Saved data entries:
----------

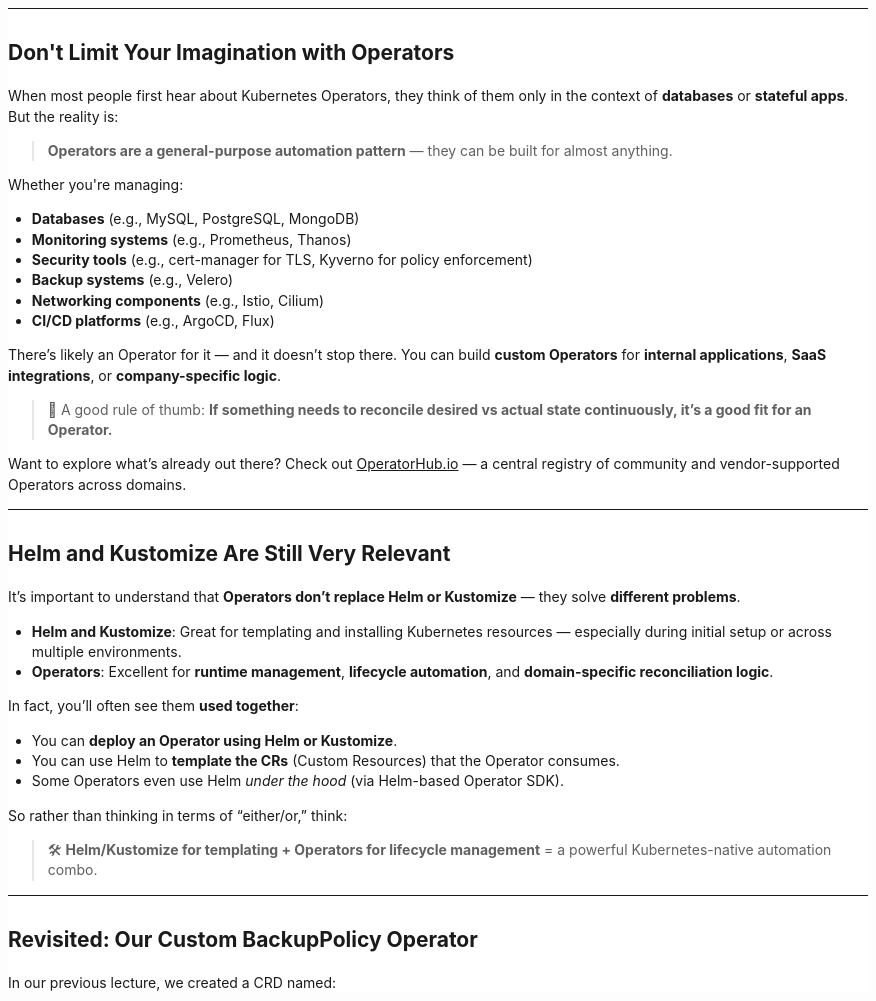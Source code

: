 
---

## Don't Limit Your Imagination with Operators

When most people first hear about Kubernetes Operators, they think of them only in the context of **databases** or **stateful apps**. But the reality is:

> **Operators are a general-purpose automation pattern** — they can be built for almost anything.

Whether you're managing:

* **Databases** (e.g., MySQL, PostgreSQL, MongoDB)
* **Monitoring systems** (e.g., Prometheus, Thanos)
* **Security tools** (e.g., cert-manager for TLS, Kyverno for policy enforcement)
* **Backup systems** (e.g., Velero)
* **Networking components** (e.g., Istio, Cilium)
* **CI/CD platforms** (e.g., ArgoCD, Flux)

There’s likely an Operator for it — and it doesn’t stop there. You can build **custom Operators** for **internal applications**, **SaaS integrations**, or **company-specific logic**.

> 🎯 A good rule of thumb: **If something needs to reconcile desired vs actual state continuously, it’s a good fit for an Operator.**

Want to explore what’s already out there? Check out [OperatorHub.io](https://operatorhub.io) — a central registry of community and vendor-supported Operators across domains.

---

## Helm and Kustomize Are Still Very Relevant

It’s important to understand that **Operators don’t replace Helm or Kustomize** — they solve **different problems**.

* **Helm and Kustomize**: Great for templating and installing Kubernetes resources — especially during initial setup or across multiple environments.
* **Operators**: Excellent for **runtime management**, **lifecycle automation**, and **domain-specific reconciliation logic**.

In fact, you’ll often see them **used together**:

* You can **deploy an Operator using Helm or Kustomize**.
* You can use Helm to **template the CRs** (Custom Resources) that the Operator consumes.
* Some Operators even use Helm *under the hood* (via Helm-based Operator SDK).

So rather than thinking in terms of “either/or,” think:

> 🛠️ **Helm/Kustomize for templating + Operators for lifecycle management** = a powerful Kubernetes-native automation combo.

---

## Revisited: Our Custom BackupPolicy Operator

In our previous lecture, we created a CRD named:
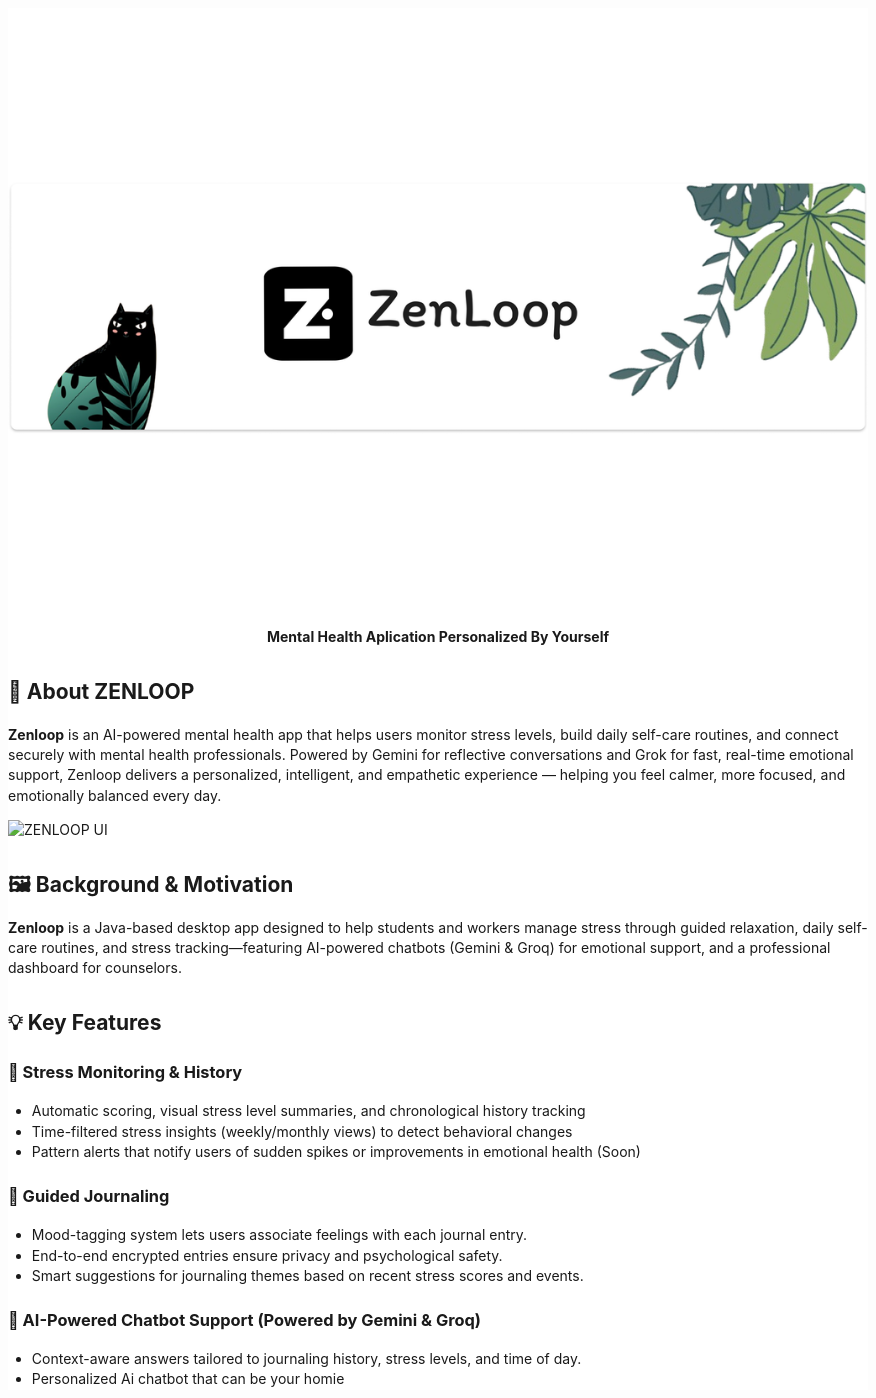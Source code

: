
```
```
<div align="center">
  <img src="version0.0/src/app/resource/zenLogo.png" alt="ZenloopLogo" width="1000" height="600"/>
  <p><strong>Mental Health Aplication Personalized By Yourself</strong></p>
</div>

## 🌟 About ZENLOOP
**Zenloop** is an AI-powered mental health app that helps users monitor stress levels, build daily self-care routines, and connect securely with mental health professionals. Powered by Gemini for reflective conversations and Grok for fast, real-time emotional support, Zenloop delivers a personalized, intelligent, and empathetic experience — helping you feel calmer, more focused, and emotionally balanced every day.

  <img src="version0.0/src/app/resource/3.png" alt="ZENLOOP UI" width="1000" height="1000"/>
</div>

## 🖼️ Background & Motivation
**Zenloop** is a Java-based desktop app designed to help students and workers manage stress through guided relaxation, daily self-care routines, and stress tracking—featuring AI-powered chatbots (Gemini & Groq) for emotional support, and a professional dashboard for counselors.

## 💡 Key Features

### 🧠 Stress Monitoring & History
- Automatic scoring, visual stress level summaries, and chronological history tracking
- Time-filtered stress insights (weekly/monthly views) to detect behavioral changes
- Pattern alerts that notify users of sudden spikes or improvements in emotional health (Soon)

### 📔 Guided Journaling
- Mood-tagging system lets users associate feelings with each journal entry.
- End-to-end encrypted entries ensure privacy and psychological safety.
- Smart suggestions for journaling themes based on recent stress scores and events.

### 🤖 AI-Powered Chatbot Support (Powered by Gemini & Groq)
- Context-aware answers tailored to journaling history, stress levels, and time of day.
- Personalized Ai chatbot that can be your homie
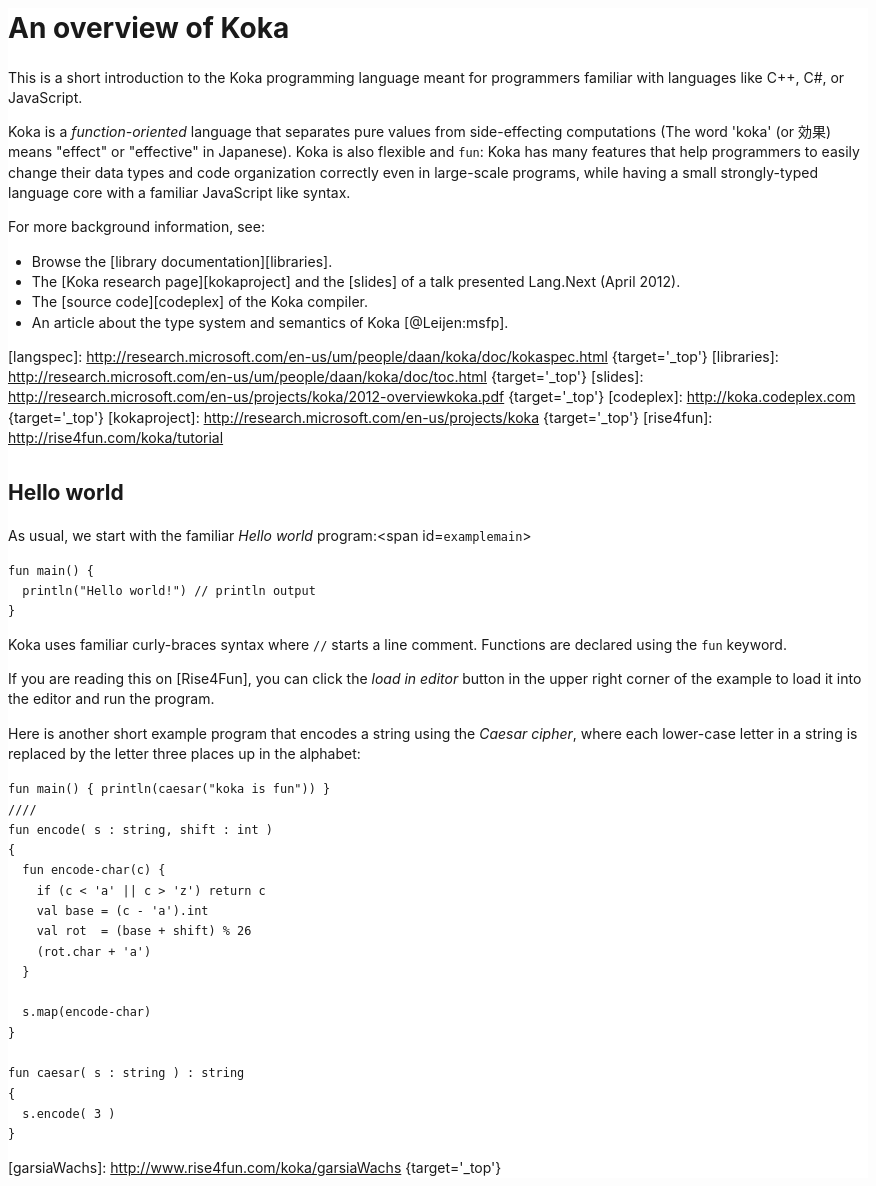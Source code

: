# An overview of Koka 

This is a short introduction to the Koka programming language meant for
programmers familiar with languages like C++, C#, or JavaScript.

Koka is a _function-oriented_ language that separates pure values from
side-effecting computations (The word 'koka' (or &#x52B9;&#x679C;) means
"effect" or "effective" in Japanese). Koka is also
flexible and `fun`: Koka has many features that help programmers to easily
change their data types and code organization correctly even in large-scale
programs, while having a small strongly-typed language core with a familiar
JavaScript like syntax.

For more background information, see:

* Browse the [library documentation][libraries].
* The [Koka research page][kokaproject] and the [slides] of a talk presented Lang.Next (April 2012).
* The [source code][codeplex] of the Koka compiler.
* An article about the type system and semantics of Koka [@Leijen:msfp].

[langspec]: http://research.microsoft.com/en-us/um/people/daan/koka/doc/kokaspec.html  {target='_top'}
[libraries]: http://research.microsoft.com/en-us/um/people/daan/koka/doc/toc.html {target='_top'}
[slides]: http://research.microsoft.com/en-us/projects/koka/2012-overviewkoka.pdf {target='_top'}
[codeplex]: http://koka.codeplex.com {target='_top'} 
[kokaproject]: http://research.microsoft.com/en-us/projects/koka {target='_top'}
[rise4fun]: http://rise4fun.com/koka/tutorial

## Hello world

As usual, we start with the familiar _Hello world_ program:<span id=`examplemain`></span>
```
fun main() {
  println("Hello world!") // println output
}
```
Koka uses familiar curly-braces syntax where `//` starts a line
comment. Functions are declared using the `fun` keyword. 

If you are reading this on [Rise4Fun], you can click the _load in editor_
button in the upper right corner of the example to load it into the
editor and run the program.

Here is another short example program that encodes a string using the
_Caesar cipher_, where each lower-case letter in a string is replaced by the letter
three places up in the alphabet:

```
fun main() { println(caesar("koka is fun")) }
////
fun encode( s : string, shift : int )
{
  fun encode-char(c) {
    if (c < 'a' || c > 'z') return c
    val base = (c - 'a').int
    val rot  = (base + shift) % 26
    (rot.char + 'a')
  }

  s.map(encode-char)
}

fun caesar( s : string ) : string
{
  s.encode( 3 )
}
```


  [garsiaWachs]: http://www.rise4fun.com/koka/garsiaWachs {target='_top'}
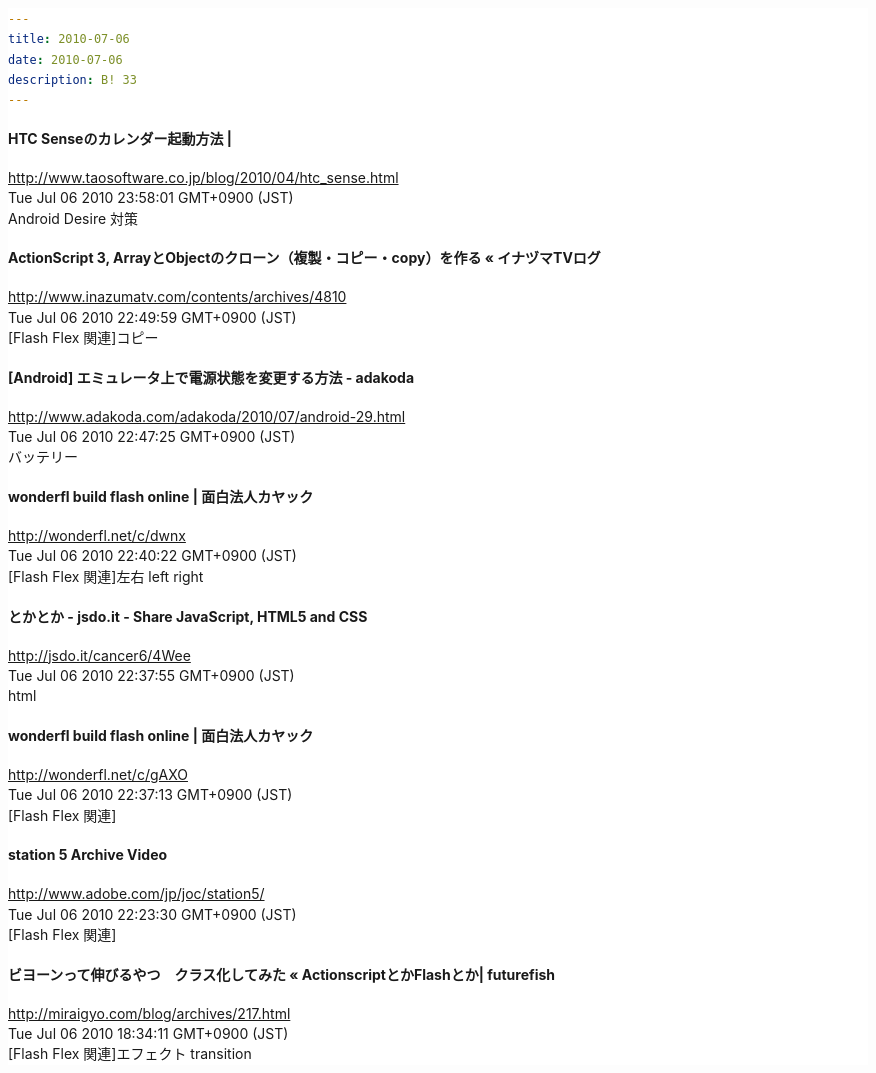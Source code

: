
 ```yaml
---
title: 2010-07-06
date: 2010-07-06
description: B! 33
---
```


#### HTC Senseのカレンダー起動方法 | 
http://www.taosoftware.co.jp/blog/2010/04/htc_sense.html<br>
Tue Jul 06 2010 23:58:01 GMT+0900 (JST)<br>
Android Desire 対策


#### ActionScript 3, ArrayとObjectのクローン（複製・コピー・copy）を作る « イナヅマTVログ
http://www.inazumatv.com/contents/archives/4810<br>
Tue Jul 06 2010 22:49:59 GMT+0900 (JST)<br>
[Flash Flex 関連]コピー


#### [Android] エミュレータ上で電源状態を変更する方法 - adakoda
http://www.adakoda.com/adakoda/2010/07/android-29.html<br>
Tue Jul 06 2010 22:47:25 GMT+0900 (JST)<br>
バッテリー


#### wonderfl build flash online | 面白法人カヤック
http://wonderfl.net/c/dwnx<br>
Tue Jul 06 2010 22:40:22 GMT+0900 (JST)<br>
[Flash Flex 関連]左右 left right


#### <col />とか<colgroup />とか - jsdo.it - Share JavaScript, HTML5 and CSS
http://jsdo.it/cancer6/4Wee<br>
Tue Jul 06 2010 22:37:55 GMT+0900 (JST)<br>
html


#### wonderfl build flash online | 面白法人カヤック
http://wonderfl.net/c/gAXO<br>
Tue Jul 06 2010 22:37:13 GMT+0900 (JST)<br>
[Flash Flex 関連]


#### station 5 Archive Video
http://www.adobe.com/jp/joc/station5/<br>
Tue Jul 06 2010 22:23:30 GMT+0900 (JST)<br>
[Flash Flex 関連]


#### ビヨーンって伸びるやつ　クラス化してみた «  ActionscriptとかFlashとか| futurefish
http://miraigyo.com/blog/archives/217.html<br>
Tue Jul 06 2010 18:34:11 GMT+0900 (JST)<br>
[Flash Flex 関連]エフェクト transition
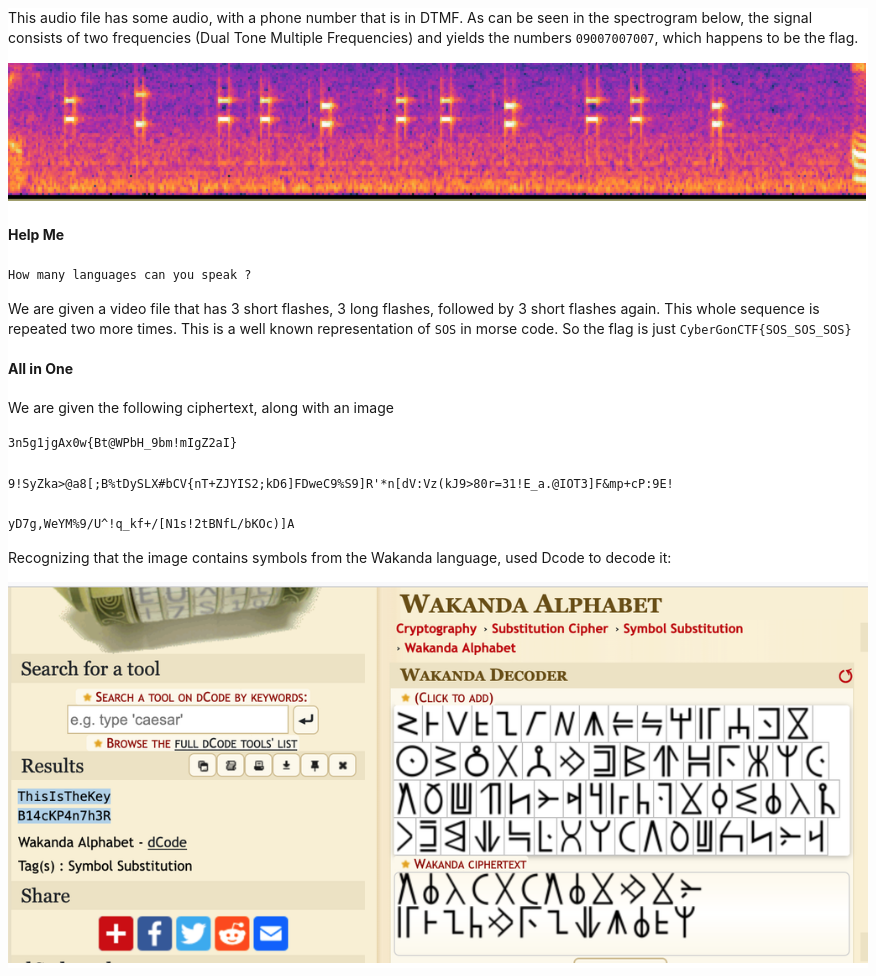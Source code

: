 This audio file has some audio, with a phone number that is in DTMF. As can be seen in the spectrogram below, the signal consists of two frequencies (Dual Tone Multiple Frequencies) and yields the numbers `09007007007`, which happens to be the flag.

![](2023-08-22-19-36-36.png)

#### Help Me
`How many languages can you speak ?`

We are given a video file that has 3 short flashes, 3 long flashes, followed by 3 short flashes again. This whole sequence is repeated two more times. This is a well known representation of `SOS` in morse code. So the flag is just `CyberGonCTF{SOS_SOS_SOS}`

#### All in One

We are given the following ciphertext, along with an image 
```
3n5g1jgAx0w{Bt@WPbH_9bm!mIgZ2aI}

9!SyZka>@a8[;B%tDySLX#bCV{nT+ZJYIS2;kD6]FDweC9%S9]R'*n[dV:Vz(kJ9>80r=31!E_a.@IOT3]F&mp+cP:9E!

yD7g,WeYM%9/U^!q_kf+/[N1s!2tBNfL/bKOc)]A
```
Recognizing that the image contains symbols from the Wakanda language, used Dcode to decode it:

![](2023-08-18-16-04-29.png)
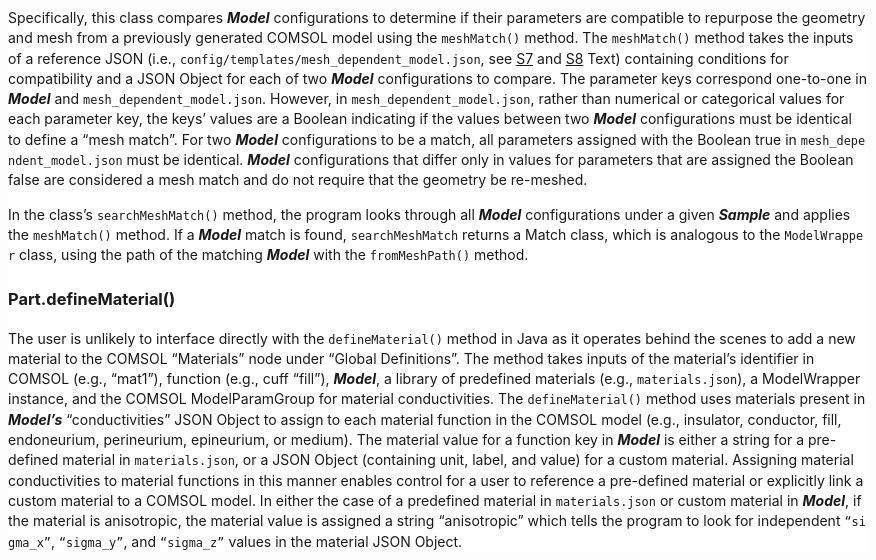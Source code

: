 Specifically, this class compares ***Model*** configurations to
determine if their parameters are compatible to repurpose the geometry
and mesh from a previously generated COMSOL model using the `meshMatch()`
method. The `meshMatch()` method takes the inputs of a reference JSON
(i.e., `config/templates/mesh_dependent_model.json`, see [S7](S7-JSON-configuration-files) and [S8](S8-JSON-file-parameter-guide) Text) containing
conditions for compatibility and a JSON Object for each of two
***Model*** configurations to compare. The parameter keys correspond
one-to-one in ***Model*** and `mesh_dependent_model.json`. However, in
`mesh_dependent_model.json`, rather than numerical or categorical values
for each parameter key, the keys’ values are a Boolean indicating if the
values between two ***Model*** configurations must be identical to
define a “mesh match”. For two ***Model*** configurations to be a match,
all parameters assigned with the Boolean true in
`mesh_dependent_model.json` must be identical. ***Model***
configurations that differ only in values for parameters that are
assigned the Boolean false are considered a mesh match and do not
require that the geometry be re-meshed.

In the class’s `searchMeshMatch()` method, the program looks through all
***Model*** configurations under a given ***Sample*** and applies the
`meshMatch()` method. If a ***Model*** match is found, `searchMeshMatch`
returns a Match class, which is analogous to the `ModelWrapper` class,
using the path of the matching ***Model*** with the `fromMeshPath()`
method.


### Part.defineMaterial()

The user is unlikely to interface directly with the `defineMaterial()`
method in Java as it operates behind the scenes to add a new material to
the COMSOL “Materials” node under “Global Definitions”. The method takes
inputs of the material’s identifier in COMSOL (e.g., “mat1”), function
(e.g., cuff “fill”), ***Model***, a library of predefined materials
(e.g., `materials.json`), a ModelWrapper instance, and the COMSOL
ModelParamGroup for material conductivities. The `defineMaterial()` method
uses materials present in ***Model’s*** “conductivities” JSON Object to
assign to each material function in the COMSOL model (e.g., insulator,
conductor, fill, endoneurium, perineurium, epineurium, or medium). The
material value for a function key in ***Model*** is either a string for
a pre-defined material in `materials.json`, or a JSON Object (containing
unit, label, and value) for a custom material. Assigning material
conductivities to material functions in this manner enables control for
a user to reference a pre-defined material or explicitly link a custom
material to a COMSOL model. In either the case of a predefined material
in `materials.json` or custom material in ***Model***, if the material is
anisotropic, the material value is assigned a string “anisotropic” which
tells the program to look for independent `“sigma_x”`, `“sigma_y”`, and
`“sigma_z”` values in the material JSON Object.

----------

May I have only the lines from the start of the data through the line containing "(e.g., Prometheus, Thanos)", both included, reproduced exactly and without the pictures?

▶ **Reply to the exercise**
Source code

: 
---

## Don't Limit Your Imagination with Operators

When most people first hear about Kubernetes Operators, they think of them only in the context of **databases** or **stateful apps**. But the reality is:

> **Operators are a general-purpose automation pattern** — they can be built for almost anything.

Whether you're managing:

* **Databases** (e.g., MySQL, PostgreSQL, MongoDB)
* **Monitoring systems** (e.g., Prometheus, Thanos)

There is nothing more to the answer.